▶ _WORK REQUIRED_
Search the listing below, and show each line that includes the word "inductive".
▼
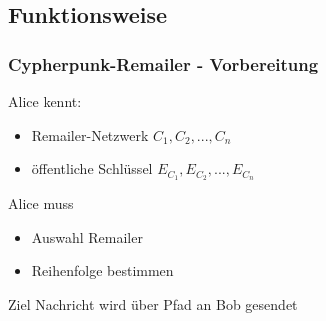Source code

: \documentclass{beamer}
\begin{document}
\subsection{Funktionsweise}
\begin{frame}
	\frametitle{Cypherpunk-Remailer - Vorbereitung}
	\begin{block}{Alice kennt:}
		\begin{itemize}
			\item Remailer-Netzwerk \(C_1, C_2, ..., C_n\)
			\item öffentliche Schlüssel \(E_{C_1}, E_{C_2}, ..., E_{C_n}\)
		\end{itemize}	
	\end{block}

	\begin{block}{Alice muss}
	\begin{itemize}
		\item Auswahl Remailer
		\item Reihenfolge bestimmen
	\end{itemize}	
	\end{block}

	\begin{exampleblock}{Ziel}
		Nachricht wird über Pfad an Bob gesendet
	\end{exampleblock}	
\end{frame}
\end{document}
▲
▼
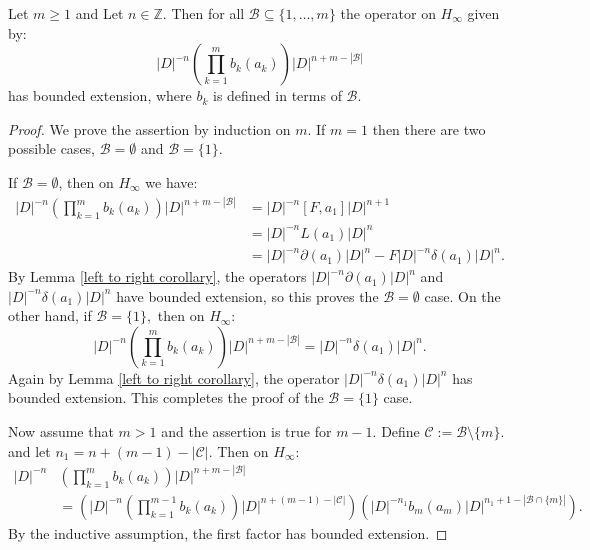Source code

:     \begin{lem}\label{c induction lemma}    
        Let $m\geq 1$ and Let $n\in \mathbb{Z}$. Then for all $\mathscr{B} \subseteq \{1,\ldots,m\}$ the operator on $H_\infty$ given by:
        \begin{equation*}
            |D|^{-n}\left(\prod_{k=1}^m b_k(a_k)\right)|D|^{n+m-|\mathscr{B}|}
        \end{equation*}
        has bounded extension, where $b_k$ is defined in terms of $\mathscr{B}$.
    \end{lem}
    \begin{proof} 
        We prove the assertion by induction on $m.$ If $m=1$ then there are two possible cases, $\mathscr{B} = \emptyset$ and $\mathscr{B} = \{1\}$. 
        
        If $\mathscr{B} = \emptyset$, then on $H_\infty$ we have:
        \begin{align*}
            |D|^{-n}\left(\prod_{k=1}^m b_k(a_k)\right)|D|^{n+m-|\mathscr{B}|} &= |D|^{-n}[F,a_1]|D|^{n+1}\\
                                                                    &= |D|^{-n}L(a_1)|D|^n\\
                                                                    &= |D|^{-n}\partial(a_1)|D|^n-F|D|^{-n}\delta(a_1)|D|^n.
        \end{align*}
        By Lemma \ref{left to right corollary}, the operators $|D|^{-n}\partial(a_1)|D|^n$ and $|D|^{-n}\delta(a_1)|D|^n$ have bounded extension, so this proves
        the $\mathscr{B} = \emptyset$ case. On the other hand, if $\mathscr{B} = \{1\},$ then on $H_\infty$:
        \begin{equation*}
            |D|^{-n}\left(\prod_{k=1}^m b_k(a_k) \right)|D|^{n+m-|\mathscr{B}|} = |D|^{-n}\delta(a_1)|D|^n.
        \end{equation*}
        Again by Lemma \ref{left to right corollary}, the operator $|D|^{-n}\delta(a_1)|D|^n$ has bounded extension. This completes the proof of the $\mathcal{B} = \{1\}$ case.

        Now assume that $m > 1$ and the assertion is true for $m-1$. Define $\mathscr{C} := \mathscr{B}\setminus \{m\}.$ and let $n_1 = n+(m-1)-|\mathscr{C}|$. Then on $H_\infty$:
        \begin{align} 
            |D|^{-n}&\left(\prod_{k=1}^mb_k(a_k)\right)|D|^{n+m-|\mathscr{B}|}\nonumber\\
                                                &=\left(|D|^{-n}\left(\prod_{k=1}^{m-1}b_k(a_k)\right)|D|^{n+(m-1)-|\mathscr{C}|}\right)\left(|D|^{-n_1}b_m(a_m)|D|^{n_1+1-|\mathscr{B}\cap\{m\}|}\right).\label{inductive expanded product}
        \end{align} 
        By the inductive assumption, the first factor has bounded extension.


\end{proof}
▲
▶ _TASK ANSWER_
                                                &=\left(|D|^{-n}\left(\prod_{k=1}^{m-1}b_k(a_k)\right)|D|^{n+(m-1)-|\mathscr{C}|}\right)\left(|D|^{-n_1}b_m(a_m)|D|^{n_1+1-|\mathscr{B}\cap\{m\}|}\right).\label{inductive expanded product}
        By the inductive assumption, the first factor has bounded extension.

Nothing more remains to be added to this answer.